Macchine da caffè domestiche: caratteristiche e consumi

Con l’avvento delle macchine da caffè è avvenuta una vera e propria rivoluzione che ha stravolto questo settore e fatto cambiare le abitudini degli italiani, fino a quel momento dediti alla tradizionale moka. Oggi in milioni di case e uffici ci sono questi elettrodomestici ormai irrinunciabili, compagni di momenti di relax consumati tra amici e colleghi di ufficio. Una domanda è però lecita, soprattutto in un momento storico nel quale l’energia elettrica ha raddoppiato i suoi costi: quanto consumano le macchinette del caffè?

Prima di rispondere a questa domanda e a dare anche qualche consiglio per ridurre i consumi giornalieri, è utile conoscere brevemente le principali caratteristiche di questo elettrodomestico.

Tipologie di macchine da caffè

Volendo semplificare il mondo delle macchinette da caffè, ne possiamo individuare almeno tre tipi: le quelle a cialde, quelle a capsule e i modelli più evoluti che macinano direttamente i grani di caffè poco prima di prepararne una tazzina. Poi ci sono i modelli più caratteristici, come ad esempio la Moka Karina della azienda campana Caffè Borbone, leader nel settore e che ha creato una tipologia di macchina la quale ricorda appunto la vecchia moka: a dispetto del nome però, di fatto, è a tutti gli effetti una macchina elettrica di ultima generazione.

I consumi delle macchine da caffè

Venendo alla domanda che ci siamo posti all’inizio dell’articolo, e cioè quanto consumano le macchine da caffè, un modello medio e non particolarmente grande ha un consumo medio che varia tra i 400 e 1000 W di potenza. A scanso di equivoci basta guardare il resto della macchinetta dove viene specificato il consumo preciso. E qui bisogna subito fare una precisazione: il consumo elettrico di questi elettrodomestici va distinto tra ciò che riguarda il momento preciso della preparazione dalla maggior parte del tempo in cui la macchina è in stand by, cioè rimane accesa ma non è del tutto operativa.

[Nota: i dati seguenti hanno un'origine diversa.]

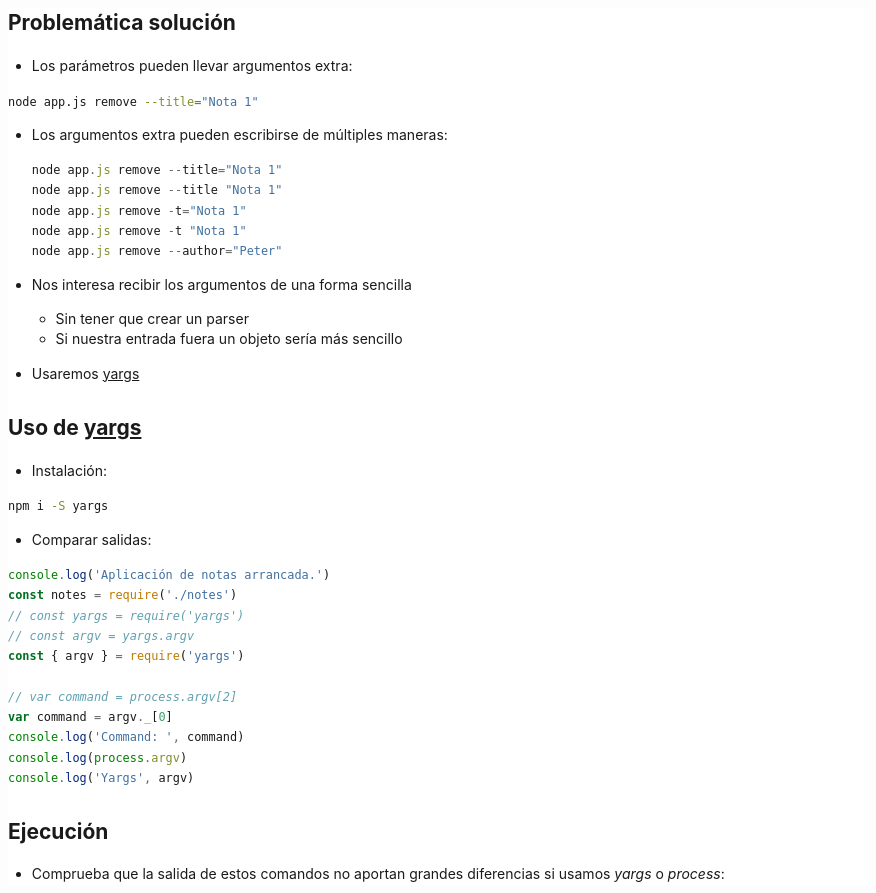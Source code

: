 
## Problemática solución

- Los parámetros pueden llevar argumentos extra:

```bash
node app.js remove --title="Nota 1"
```

- Los argumentos extra pueden escribirse de múltiples maneras:

  ```js
  node app.js remove --title="Nota 1"
  node app.js remove --title "Nota 1"
  node app.js remove -t="Nota 1"
  node app.js remove -t "Nota 1"
  node app.js remove --author="Peter"
  ```


- Nos interesa recibir los argumentos de una forma sencilla
  - Sin tener que crear un parser
  - Si nuestra entrada fuera un objeto sería más sencillo

- Usaremos [yargs](https://www.npmjs.com/package/yargs)


## Uso de [yargs](https://www.npmjs.com/package/yargs)

- Instalación:

```bash
npm i -S yargs
```

- Comparar salidas:

```js
console.log('Aplicación de notas arrancada.')
const notes = require('./notes')
// const yargs = require('yargs')
// const argv = yargs.argv
const { argv } = require('yargs')

// var command = process.argv[2]
var command = argv._[0]
console.log('Command: ', command)
console.log(process.argv)
console.log('Yargs', argv)
```


## Ejecución

- Comprueba que la salida de estos comandos no aportan grandes diferencias si usamos *yargs* o *process*:
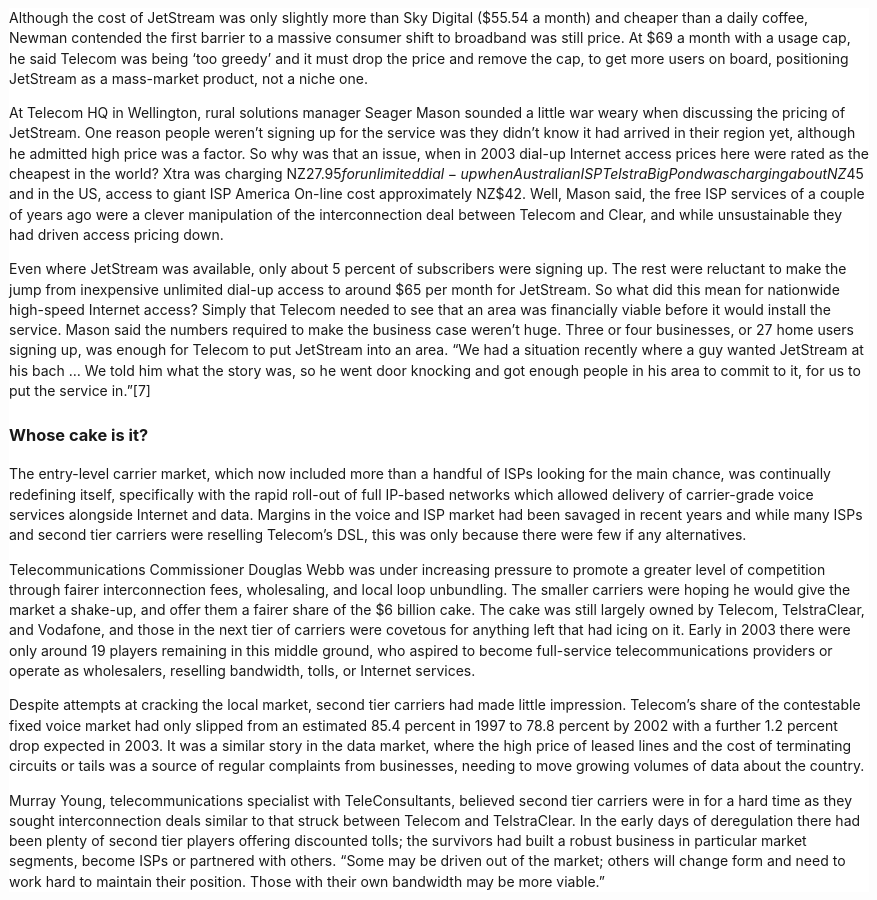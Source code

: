 Although the cost of JetStream was only slightly more than Sky Digital ($55.54 a month) and cheaper than a daily coffee, Newman contended the first barrier to a massive consumer shift to broadband was still price. At $69 a month with a usage cap, he said Telecom was being ‘too greedy’ and it must drop the price and remove the cap, to get more users on board, positioning JetStream as a mass-market product, not a niche one.

At Telecom HQ in Wellington, rural solutions manager Seager Mason sounded a little war weary when discussing the pricing of JetStream. One reason people weren’t signing up for the service was they didn’t know it had arrived in their region yet, although he admitted high price was a factor. So why was that an issue, when in 2003 dial-up Internet access prices here were rated as the cheapest in the world? Xtra was charging NZ$27.95 for unlimited dial-up when Australian ISP Telstra Big Pond was charging about NZ$45 and in the US, access to giant ISP America On-line cost approximately NZ$42. Well, Mason said, the free ISP services of a couple of years ago were a clever manipulation of the interconnection deal between Telecom and Clear, and while unsustainable they had driven access pricing down.

Even where JetStream was available, only about 5 percent of subscribers were signing up. The rest were reluctant to make the jump from inexpensive unlimited dial-up access to around $65 per month for JetStream. So what did this mean for nationwide high-speed Internet access? Simply that Telecom needed to see that an area was financially viable before it would install the service. Mason said the numbers required to make the business case weren’t huge. Three or four businesses, or 27 home users signing up, was enough for Telecom to put JetStream into an area. “We had a situation recently where a guy wanted JetStream at his bach … We told him what the story was, so he went door knocking and got enough people in his area to commit to it, for us to put the service in.”[7]

### Whose cake is it?

The entry-level carrier market, which now included more than a handful of ISPs looking for the main chance, was continually redefining itself, specifically with the rapid roll-out of full IP-based networks which allowed delivery of carrier-grade voice services alongside Internet and data. Margins in the voice and ISP market had been savaged in recent years and while many ISPs and second tier carriers were reselling Telecom’s DSL, this was only because there were few if any alternatives.

Telecommunications Commissioner Douglas Webb was under increasing pressure to promote a greater level of competition through fairer interconnection fees, wholesaling, and local loop unbundling. The smaller carriers were hoping he would give the market a shake-up, and offer them a fairer share of the $6 billion cake. The cake was still largely owned by Telecom, TelstraClear, and Vodafone, and those in the next tier of carriers were covetous for anything left that had icing on it. Early in 2003 there were only around 19 players remaining in this middle ground, who aspired to become full-service telecommunications providers or operate as wholesalers, reselling bandwidth, tolls, or Internet services.

Despite attempts at cracking the local market, second tier carriers had made little impression. Telecom’s share of the contestable fixed voice market had only slipped from an estimated 85.4 percent in 1997 to 78.8 percent by 2002 with a further 1.2 percent drop expected in 2003. It was a similar story in the data market, where the high price of leased lines and the cost of terminating circuits or tails was a source of regular complaints from businesses, needing to move growing volumes of data about the country.

Murray Young, telecommunications specialist with TeleConsultants, believed second tier carriers were in for a hard time as they sought interconnection deals similar to that struck between Telecom and TelstraClear. In the early days of deregulation there had been plenty of second tier players offering discounted tolls; the survivors had built a robust business in particular market segments, become ISPs or partnered with others. “Some may be driven out of the market; others will change form and need to work hard to maintain their position. Those with their own bandwidth may be more viable.”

In genere si stima che nei periodi di inattività il consumo è pressoché dimezzato. Questo perché nei secondi in cui viene aspirata l’acqua per essere fatta passare nella capsula di caffè, il consumo si alza grazie all’attività della pompa; al contrario, nelle lunghe fasi in cui la macchina è accesa l’energia viene consumata soltanto per il mantenimento dell’acqua calda pronta all’uso.

Dalle cifre che abbiamo appena visto se ne trae che l’impatto di questo elettrodomestico sulla bolletta mensile della luce è di pochissimi punti percentuali. Anche in questo momento storico in cui le bollette sono praticamente raddoppiate, si tratta comunque di cifre che possono essere tranquillamente sostenute da qualsiasi italiano che non vuole rinunciare a una tazzina di caffè proprio come quella preparata al bar.

Consigli per ridurre i consumi di questo elettrodomestico

Anche se, come abbiamo appena visto, il consumo di una macchina da caffè domestica o da ufficio non è altissimo si può sempre fare qualcosa per ridurre le spese. Il primo consiglio riguarda chi sta valutando l’idea di acquistare per la prima volta una macchinetta oppure ritiene che sia giunto il momento di sostituire quella che ha in casa. Ad esempio si può scegliere un modello di grandezza adeguata ai consumi medi di caffè: un single può valutare di prendere una macchina più piccola e dai consumi limitati, mentre una famiglia numerosa avrà bisogno di una macchina più grande.

L’altro importante consiglio, invece, riguarda l’opportunità o meno di lasciare accesa la macchina per lunghi periodi di tempo. Se si consumano caffè soltanto durante i pasti, è consigliabile tenerla spenta al pomeriggio e riaccenderla poco prima di cena. Insomma, piccoli accorgimenti per ridurre ancora di più i consumi senza rinunciare a una buona tazzina di caffè.